Öte yandan, davacılardan Y. K.'in
11.07.2013 tarihinde Danıştay Başkanlığı kaydına giren dilekçesiyle davadan
feragat ettiği anlaşılmaktadır.
SONUÇ : Açıklanan nedenlerle; davacılardan
Y. K. yönünden davadan feragat nedeniyle karar verilmesine yer olmadığına
oybirliği ile, 28.01.2013 günlü, 2013/4248 sayılı Bakanlar Kurulu kararının
iptaline ise oyçokluğu ile, aşağıda yazılı 193,2-TL yargılama giderinin davalı
idarelerden alınarak davacılara verilmesine, kararın verildiği tarihte
yürürlükte bulunan Avukatlık Asgari Ücret Tarifesi uyarınca 1.320,00- TL
vekalet ücretinin davalı idarelerden alınarak vekil ile temsil olunan
davacılara verilmesine, artan posta giderinin istemi halinde davacıya iadesine,
kararın tebliğinden itibaren 30 gün içinde Danıştay İdari Dava Daireleri
Kuruluna temyiz yolu açık olmak üzere, 10.09.2013 tarihinde karar verildi.
KARŞI OY :
Dava; Ankara İli, Çankaya İlçesi,
Namık Kemal Mahallesi sınırları içinde bulunan, sınır ve koordinatları Bakanlar
Kurulu Kararına ekli kroki ile listede gösterilen alanın, 6306 sayılı Afet
Riski Altındaki Alanların Dönüştürülmesi Hakkında Kanunun 2. maddesi uyarınca
"Riskli Alan" olarak ilan edilmesine ilişkin 28.01.2013 günlü,
2013/4248 sayılı Bakanlar Kurulu kararının iptali istemiyle açılmıştır.

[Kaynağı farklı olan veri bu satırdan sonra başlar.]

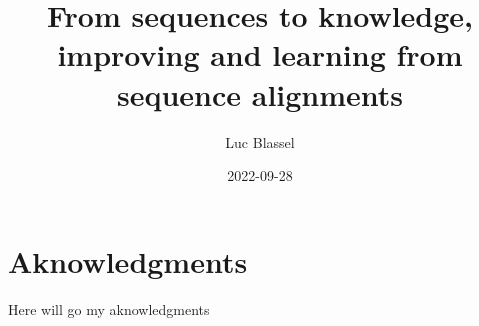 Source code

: \documentclass[
  11pt,
  twoside,
  BCOR=10mm,
  listof=totoc]{scrbook}
\title{From sequences to knowledge, improving and learning from sequence alignments}
\author{Luc Blassel}
\date{2022-09-28}
\begin{document}
\maketitle




\pagestyle{empty}

\cleardoubleevenpage

\frontmatter

\chapter{Aknowledgments}
Here will go my aknowledgments
\lipsum[7-9]

{
\setcounter{tocdepth}{2}
\tableofcontents
}
\listoffigures
\listoftables
\pagestyle{empty}
\end{document}
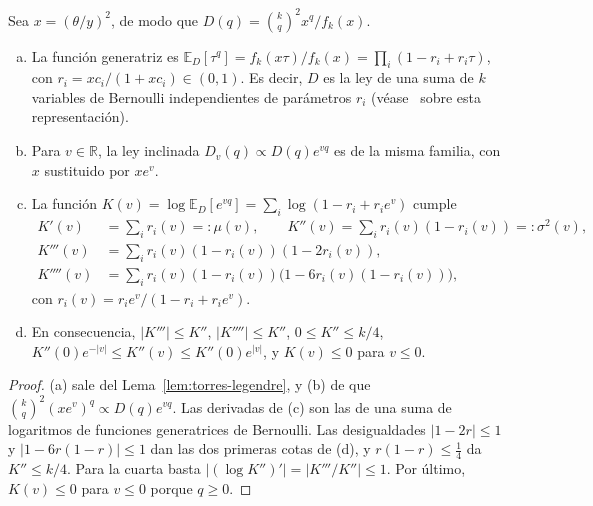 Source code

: \begin{corolario}\label{cor:torres-pb}
Sea $x=(\theta/y)^2$, de modo que $D(q)=\binom kq^2x^q/f_k(x)$.
\begin{enumerate}[(a)]
\item La función generatriz es $\mathbb E_D[\tau^q]=f_k(x\tau)/f_k(x)=\prod_i(1-r_i+r_i\tau)$, con
 $r_i=xc_i/(1+xc_i)\in(0,1)$. Es decir, $D$ es la ley de una suma de $k$ variables de Bernoulli
 independientes de parámetros $r_i$ (véase~\cite{Pitman} sobre esta representación).
\item Para $v\in\mathbb R$, la ley inclinada $D_v(q)\propto D(q)e^{vq}$ es de la misma familia, con $x$
 sustituido por $xe^v$.
\item La función $K(v)=\log\mathbb E_D[e^{vq}]=\sum_i\log(1-r_i+r_ie^v)$ cumple
 \[
 \begin{aligned}
  K'(v)&=\sum_ir_i(v)=:\mu(v),\qquad K''(v)=\sum_ir_i(v)(1-r_i(v))=:\sigma^2(v),\\
  K'''(v)&=\sum_ir_i(v)(1-r_i(v))(1-2r_i(v)),\\
  K''''(v)&=\sum_ir_i(v)(1-r_i(v))\bigl(1-6r_i(v)(1-r_i(v))\bigr),
 \end{aligned}
 \]
 con $r_i(v)=r_ie^v/(1-r_i+r_ie^v)$.
\item En consecuencia, $|K'''|\le K''$, $|K''''|\le K''$, $0\le K''\le k/4$,
 $K''(0)e^{-|v|}\le K''(v)\le K''(0)e^{|v|}$, y $K(v)\le0$ para $v\le0$.
\end{enumerate}
\end{corolario}
\begin{proof}
(a) sale del Lema~\ref{lem:torres-legendre}, y (b) de que $\binom kq^2(xe^v)^q\propto D(q)e^{vq}$. Las
derivadas de (c) son las de una suma de logaritmos de funciones generatrices de Bernoulli. Las
desigualdades $|1-2r|\le1$ y $|1-6r(1-r)|\le1$ dan las dos primeras cotas de (d), y $r(1-r)\le\frac14$ da
$K''\le k/4$. Para la cuarta basta $|(\log K'')'|=|K'''/K''|\le1$. Por último, $K(v)\le0$ para $v\le0$
porque $q\ge0$.
\end{proof}

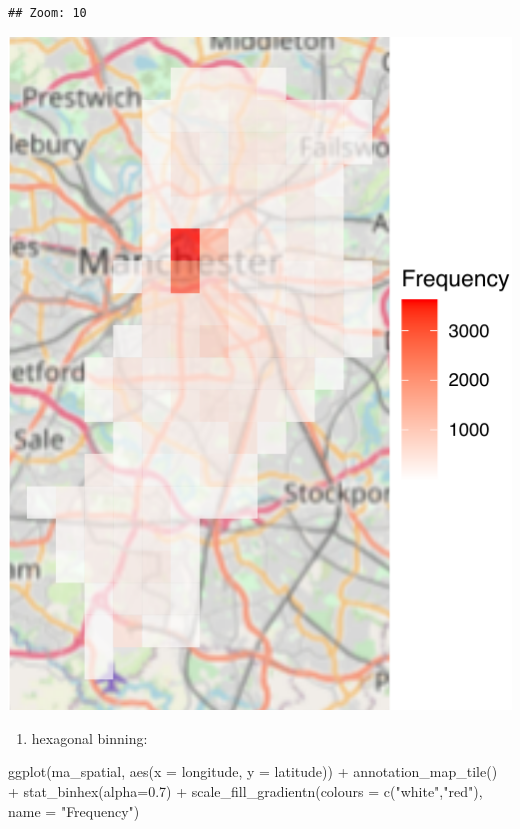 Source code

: \documentclass[
]{book}
\newenvironment{Shaded}{\begin{snugshade}}{\end{snugshade}}
\newcommand{\AttributeTok}[1]{\textcolor[rgb]{0.77,0.63,0.00}{#1}}
\newcommand{\FloatTok}[1]{\textcolor[rgb]{0.00,0.00,0.81}{#1}}
\newcommand{\FunctionTok}[1]{\textcolor[rgb]{0.00,0.00,0.00}{#1}}
\newcommand{\NormalTok}[1]{#1}
\newcommand{\SpecialCharTok}[1]{\textcolor[rgb]{0.00,0.00,0.00}{#1}}
\newcommand{\StringTok}[1]{\textcolor[rgb]{0.31,0.60,0.02}{#1}}
\providecommand{\tightlist}{%
  \setlength{\itemsep}{0pt}\setlength{\parskip}{0pt}}
\begin{document}
\begin{verbatim}
## Zoom: 10
\end{verbatim}

\includegraphics{crime_mapping_files/figure-latex/unnamed-chunk-128-1.pdf}

\begin{enumerate}
\def\labelenumi{\alph{enumi})}
\setcounter{enumi}{1}
\tightlist
\item
  hexagonal binning:
\end{enumerate}

\begin{Shaded}
\begin{Highlighting}[]
\FunctionTok{ggplot}\NormalTok{(ma\_spatial, }\FunctionTok{aes}\NormalTok{(}\AttributeTok{x =}\NormalTok{ longitude, }\AttributeTok{y =}\NormalTok{ latitude)) }\SpecialCharTok{+} 
  \FunctionTok{annotation\_map\_tile}\NormalTok{() }\SpecialCharTok{+} 
  \FunctionTok{stat\_binhex}\NormalTok{(}\AttributeTok{alpha=}\FloatTok{0.7}\NormalTok{) }\SpecialCharTok{+} 
  \FunctionTok{scale\_fill\_gradientn}\NormalTok{(}\AttributeTok{colours =} \FunctionTok{c}\NormalTok{(}\StringTok{"white"}\NormalTok{,}\StringTok{"red"}\NormalTok{), }
                       \AttributeTok{name =} \StringTok{"Frequency"}\NormalTok{)}
\end{Highlighting}
\end{Shaded}
\end{document}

Dava konusu alanın riskli alan ilan
edilmesine ilişkin Bakanlar Kurulu kararının dava dosyasında bulunan alandaki
yapılara ilişkin farklı raporlar olduğu ve davacılar tarafından da bilirkişi
incelemesi yaptırılarak yapılara ilişkin tespitlerde bulunulduğu
anlaşıldığından, alandaki yapıların hangi yönlerden can ve mal kaybına yol açma
riski taşıdığının ortaya konulması için konusunda uzman olanlar arasından
seçilecek kurula bilirkişi incelemesi yaptırılarak işin esası hakkında karar
verilmesi görüşüyle çoğunluk kararına katılmıyoruz.